WHAT YOU SHOULD DO. The lines to copy from the data below are those that hold the string "date".

SUPPLIED DATA.
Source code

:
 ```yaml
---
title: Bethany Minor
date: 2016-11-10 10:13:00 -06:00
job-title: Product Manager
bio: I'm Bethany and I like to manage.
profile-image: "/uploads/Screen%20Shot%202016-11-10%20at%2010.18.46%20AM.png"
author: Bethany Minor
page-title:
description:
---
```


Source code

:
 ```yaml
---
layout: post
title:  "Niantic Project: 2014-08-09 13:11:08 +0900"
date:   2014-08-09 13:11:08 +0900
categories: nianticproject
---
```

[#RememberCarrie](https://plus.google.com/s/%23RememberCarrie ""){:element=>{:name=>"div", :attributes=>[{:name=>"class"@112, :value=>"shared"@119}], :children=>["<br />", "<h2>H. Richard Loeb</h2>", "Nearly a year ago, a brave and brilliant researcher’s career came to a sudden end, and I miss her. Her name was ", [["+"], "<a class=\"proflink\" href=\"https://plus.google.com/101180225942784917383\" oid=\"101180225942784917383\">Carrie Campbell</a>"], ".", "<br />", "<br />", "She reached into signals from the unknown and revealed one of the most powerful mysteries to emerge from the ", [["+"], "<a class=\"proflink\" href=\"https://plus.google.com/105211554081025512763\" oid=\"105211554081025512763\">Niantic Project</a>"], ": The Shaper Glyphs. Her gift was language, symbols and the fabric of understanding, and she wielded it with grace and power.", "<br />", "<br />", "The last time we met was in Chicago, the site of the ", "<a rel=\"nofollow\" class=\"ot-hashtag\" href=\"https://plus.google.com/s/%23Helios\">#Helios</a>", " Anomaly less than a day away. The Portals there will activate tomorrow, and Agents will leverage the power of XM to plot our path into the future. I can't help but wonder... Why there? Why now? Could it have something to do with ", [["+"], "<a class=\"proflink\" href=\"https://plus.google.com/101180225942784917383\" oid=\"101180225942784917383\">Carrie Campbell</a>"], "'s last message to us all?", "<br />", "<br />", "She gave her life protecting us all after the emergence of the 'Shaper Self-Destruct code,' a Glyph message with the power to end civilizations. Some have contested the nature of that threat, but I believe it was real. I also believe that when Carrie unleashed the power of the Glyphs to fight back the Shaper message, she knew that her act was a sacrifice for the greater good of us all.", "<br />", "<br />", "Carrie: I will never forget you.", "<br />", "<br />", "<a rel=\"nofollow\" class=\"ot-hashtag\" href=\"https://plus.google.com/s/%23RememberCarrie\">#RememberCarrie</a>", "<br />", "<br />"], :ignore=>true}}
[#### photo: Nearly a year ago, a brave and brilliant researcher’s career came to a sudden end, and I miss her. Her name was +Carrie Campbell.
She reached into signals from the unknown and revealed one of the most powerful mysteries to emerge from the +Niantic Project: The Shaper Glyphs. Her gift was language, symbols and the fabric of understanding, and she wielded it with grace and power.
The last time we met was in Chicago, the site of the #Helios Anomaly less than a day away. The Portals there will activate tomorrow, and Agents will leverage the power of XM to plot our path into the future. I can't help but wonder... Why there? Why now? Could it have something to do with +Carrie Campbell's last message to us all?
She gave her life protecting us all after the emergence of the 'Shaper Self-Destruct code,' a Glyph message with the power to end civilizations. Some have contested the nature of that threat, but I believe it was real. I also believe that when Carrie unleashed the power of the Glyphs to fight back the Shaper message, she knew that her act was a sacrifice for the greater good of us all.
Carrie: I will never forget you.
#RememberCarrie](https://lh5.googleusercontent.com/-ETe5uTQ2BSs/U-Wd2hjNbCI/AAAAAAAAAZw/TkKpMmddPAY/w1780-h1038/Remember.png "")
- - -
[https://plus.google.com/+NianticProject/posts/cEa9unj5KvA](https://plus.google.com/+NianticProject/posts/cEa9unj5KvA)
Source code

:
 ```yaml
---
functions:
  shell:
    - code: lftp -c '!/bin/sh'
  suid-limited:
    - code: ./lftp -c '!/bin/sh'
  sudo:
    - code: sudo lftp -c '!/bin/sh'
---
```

WRITTEN REPLY.
date: 2016-11-10 10:13:00 -06:00
date:   2014-08-09 13:11:08 +0900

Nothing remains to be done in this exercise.